Fourth-year student and PhD candidate Han Shao is researching multiple problems in machine learning theory. She is currently working with Professor Avrim Blum, who also serves as Chief Academic Officer, as her advisor. Shao received her B.S. from Nanjing University and her MPhil from the Chinese University of Hong Kong.
“I feel very fortunate to be advised by Professor Blum,” Shao said. “He taught me how to conduct research, including how to theoretically formalize a problem and how to generate simple examples to understand the problem intuitively. I really learned a lot from him. Initially, he introduced me to research problems but gradually encouraged me to find new problems by myself.”

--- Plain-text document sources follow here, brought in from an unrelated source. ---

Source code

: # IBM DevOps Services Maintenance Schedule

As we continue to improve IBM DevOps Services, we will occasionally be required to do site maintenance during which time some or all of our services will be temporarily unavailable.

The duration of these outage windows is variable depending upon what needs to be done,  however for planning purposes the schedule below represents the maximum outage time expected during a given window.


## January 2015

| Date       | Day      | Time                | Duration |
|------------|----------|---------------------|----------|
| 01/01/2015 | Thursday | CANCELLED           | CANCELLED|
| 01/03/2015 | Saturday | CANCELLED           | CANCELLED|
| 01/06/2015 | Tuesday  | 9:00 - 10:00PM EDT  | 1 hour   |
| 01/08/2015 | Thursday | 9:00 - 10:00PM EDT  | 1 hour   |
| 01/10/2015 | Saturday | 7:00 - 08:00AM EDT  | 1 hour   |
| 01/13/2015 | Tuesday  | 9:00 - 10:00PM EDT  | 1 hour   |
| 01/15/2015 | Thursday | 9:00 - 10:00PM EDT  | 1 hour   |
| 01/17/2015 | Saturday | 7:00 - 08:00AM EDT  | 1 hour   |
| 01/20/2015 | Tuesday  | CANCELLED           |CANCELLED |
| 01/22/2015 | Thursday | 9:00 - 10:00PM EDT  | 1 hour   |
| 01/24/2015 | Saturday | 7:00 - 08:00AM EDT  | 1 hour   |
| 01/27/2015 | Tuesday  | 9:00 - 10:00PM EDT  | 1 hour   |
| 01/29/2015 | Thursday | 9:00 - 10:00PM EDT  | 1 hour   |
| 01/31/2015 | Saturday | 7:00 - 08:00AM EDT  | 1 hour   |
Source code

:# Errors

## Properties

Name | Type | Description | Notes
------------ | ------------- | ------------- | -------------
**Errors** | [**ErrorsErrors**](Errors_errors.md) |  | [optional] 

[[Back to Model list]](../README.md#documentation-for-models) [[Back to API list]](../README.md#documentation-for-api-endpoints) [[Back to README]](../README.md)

One of the machine learning problems that Shao is researching is incentives for collaboration in federated learning.
In federated learning, multiple learning agents (such as smartphones or hospitals with electronic health records) possess their local data and can train a centralized model collaboratively. In recent years, federated learning has been embraced as an approach for bringing about collaboration across large populations of learning agents.
However, little is known about how collaboration protocols should take agents’ incentives into account when allocating training burden for communal learning in order to maintain such collaborations. For example, if one agent were asked to contribute more but it’s only used to improve the performance for another agent, then the first agent may feel it is unfair and will no longer be incentivized to join the collaboration anymore.
“These models need a method that incentivizes agents to join this collaborative effort,” Shao said. “I am quite interested in the incentives in this type of communal learning setting so that every agent is only asked for a reasonable amount of contribution and that the learning is sustainable.”
Shao is also interested in theoretical understanding of some empirical phenomena. One example is the sample complexity of data augmentation under transformation invariances. Transformation invariances are present in many real-world problems. For example, image classification is usually invariant to rotation and color transformation: a rotated car in a different color is still identified as a car. Data augmentation, which adds the transformed data into the training set and trains a model on the augmented data, is one commonly used technique to build these invariances into the learning process.
“We were trying to understand how data augmentation performs theoretically and what an optimal algorithm is in terms of sample complexity under transformation invariances,” Shao said.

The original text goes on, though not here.